(What to do)
From the first line to the last, print the records exactly, leaving out the pictures.

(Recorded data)

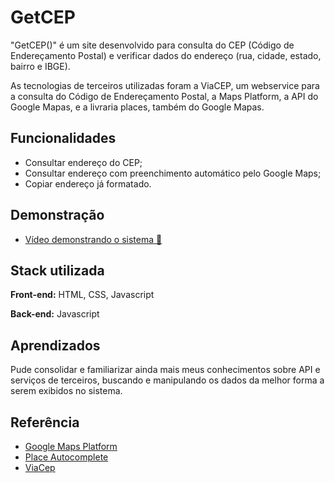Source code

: 
# GetCEP

"GetCEP()" é um site desenvolvido para consulta do CEP (Código de Endereçamento 
Postal) e verificar dados do endereço (rua, cidade, estado, bairro e IBGE). 

As tecnologias de terceiros utilizadas foram a ViaCEP, um webservice para a consulta do 
Código de Endereçamento Postal, a Maps Platform, a API do Google Mapas, e a livraria 
places, também do Google Mapas. 


## Funcionalidades

- Consultar endereço do CEP;
- Consultar endereço com preenchimento         automático pelo Google Maps;
- Copiar endereço já formatado.



## Demonstração

- [Vídeo demonstrando o sistema 🔗](https://drive.google.com/file/d/19fPx5VjHms4tWl9on4fRXvxJT2Nzp8Kt/view?usp=sharing)


## Stack utilizada

**Front-end:** HTML, CSS, Javascript

**Back-end:** Javascript


## Aprendizados

Pude consolidar e familiarizar ainda mais meus conhecimentos sobre API e serviços de terceiros, buscando e manipulando os dados da melhor forma a serem exibidos no sistema. 

## Referência

 - [Google Maps Platform](https://mapsplatform.google.com/)
 - [Place Autocomplete](https://console.cloud.google.com/google/maps-apis/discover/autocomplete?authuser=1&project=bright-petal-416303)
 - [ViaCep](https://viacep.com.br/)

(Answer below)
Source code

: 
# GetCEP

"GetCEP()" é um site desenvolvido para consulta do CEP (Código de Endereçamento 
Postal) e verificar dados do endereço (rua, cidade, estado, bairro e IBGE). 

As tecnologias de terceiros utilizadas foram a ViaCEP, um webservice para a consulta do 
Código de Endereçamento Postal, a Maps Platform, a API do Google Mapas, e a livraria 
places, também do Google Mapas. 


## Funcionalidades

- Consultar endereço do CEP;
- Consultar endereço com preenchimento         automático pelo Google Maps;
- Copiar endereço já formatado.



## Demonstração

- [Vídeo demonstrando o sistema 🔗](https://drive.google.com/file/d/19fPx5VjHms4tWl9on4fRXvxJT2Nzp8Kt/view?usp=sharing)


## Stack utilizada

**Front-end:** HTML, CSS, Javascript

**Back-end:** Javascript


## Aprendizados

Pude consolidar e familiarizar ainda mais meus conhecimentos sobre API e serviços de terceiros, buscando e manipulando os dados da melhor forma a serem exibidos no sistema. 

## Referência

 - [Google Maps Platform](https://mapsplatform.google.com/)
 - [Place Autocomplete](https://console.cloud.google.com/google/maps-apis/discover/autocomplete?authuser=1&project=bright-petal-416303)
 - [ViaCep](https://viacep.com.br/)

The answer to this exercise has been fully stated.